* Data for analysis
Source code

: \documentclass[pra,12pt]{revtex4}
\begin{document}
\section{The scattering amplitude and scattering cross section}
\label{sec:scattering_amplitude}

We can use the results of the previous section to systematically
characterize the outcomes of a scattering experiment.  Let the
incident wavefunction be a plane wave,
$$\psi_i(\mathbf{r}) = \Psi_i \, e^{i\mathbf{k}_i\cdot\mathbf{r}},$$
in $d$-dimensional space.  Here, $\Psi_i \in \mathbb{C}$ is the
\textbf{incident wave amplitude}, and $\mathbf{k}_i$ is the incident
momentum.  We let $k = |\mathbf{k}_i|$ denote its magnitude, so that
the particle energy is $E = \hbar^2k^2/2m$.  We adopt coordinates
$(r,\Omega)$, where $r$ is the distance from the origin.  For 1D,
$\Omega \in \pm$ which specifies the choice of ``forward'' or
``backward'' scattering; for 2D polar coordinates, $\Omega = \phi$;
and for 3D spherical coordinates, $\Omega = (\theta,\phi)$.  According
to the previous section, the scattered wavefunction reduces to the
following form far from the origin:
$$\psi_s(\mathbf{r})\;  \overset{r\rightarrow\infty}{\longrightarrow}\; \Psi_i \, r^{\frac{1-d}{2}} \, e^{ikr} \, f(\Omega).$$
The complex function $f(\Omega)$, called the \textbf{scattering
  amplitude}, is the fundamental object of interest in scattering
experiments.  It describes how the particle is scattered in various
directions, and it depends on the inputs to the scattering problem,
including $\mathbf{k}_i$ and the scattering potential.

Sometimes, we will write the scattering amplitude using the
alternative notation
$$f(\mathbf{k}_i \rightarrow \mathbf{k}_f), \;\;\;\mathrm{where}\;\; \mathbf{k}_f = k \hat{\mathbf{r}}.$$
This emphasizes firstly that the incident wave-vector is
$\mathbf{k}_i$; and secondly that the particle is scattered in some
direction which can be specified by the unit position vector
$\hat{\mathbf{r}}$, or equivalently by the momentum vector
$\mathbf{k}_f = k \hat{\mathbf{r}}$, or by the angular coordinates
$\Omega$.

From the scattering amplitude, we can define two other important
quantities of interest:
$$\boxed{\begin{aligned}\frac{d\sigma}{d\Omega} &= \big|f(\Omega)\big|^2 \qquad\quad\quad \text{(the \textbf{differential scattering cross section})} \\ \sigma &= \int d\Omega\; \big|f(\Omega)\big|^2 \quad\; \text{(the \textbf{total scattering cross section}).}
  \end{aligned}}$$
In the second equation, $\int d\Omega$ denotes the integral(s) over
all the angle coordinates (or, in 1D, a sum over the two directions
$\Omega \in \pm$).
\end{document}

* Work instruction
Which lines above contain the word "where"? Copy all of them.

* Answer below
$(r,\Omega)$, where $r$ is the distance from the origin.  For 1D,
$$f(\mathbf{k}_i \rightarrow \mathbf{k}_f), \;\;\;\mathrm{where}\;\; \mathbf{k}_f = k \hat{\mathbf{r}}.$$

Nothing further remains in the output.